Indexing
Overview
Elasticsearch uses a process called search indexing to efficiently search and retrieve relevant documents. It organizes data into an inverted index to speed up queries and allows for fast text searches by mapping terms to their occurrences in documents.
Inverted Index
An inverted index is a key data structure used in Elasticsearch for fast text searching. It breaks text into terms and maps each term to the documents where it appears, along with its frequency.
As an example:
The power of the Force will be with you always.
With great power comes great responsibility.
Elasticsearch tokenizes these documents into terms and creates a search index.

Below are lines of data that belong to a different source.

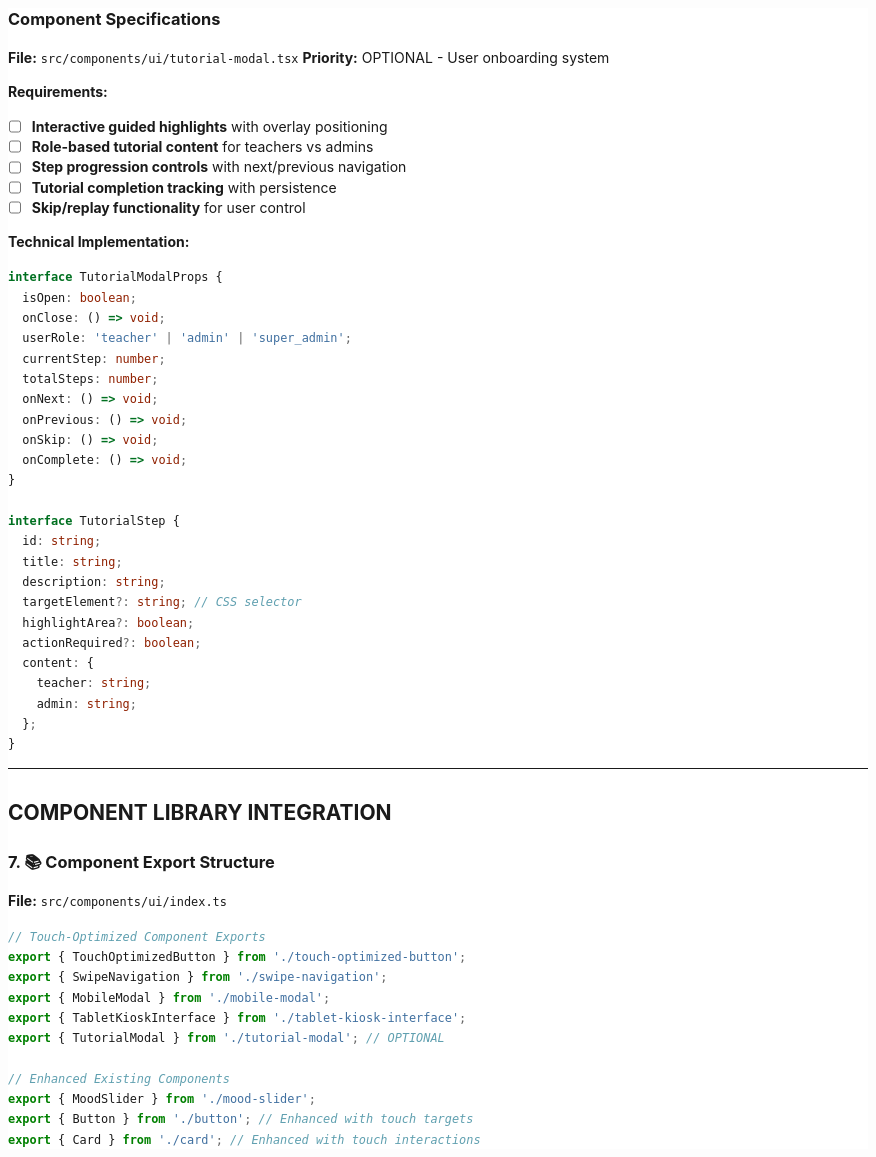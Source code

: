 ### Component Specifications
**File:** `src/components/ui/tutorial-modal.tsx`
**Priority:** OPTIONAL - User onboarding system

**Requirements:**
- [ ] **Interactive guided highlights** with overlay positioning
- [ ] **Role-based tutorial content** for teachers vs admins
- [ ] **Step progression controls** with next/previous navigation
- [ ] **Tutorial completion tracking** with persistence
- [ ] **Skip/replay functionality** for user control

**Technical Implementation:**
```typescript
interface TutorialModalProps {
  isOpen: boolean;
  onClose: () => void;
  userRole: 'teacher' | 'admin' | 'super_admin';
  currentStep: number;
  totalSteps: number;
  onNext: () => void;
  onPrevious: () => void;
  onSkip: () => void;
  onComplete: () => void;
}

interface TutorialStep {
  id: string;
  title: string;
  description: string;
  targetElement?: string; // CSS selector
  highlightArea?: boolean;
  actionRequired?: boolean;
  content: {
    teacher: string;
    admin: string;
  };
}
```

---

## **COMPONENT LIBRARY INTEGRATION**

### 7. 📚 Component Export Structure

**File:** `src/components/ui/index.ts`
```typescript
// Touch-Optimized Component Exports
export { TouchOptimizedButton } from './touch-optimized-button';
export { SwipeNavigation } from './swipe-navigation';
export { MobileModal } from './mobile-modal';
export { TabletKioskInterface } from './tablet-kiosk-interface';
export { TutorialModal } from './tutorial-modal'; // OPTIONAL

// Enhanced Existing Components
export { MoodSlider } from './mood-slider';
export { Button } from './button'; // Enhanced with touch targets
export { Card } from './card'; // Enhanced with touch interactions
```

Word | Appears in Document |
---|---|
power | 1, 2 |
great | 2 |
comes | 2 |
responsibility | 2 |
force | 1 |
will | 1 |
be | 1 |
with | 1 |
you | 1 |
always | 1 |
How Inverted Indexing Works
Elasticsearch uses a series of steps to build an inverted index, as seen in the Star Wars
and Spiderman
quotes in the previous example.
-
Tokenization
- Sentences are broken into individual words (tokens).
- Each token forms the basis for creating the search index.
-
Normalization
- Tokens are converted to lowercase for consistency.
- This ensures case-insensitive searches.
-
Stop Words Removal
- Common words like "the," "is," and "at" are removed.
- These words doesnt add any significant meaning to the text.
- Removing these stop words improves search relevance.
-
Index Creation
- Elasticsearch maps each term to the documents where it appears.
- This structure allows for fast and efficient text searches.
Term importance
Below are some key concepts used to measure the importance of these terms in search indexing.
-
TF-IDF
- Term Frequency (TF) and Inverse Document Frequency (IDF).
- Measures word importance in a document.
-
Term Frequency
- How often a word appears in a given document.
- More frequent words are considered more important.
-
Document Frequency
- How often a word appears in a all documents.
- Counts how many documents contain a specific word.
- Helps identify common and rare terms.
-
Term Frequency/Document Frequency
- The ratio of Term Frequency to Document Frequency.
- Highlights important terms in one document, rare across others.
Using Indices
-
RESTful API
- Provides an HTTP-based interface for Elasticsearch.
- Manages indices and executes search queries.
-
Client APIs
- Libraries for various programming languages.
- Simplifies communication with Elasticsearch.
-
Analytic Tools
- Tools for visualizing and analyzing data.
- Generate insights through queries and aggregations.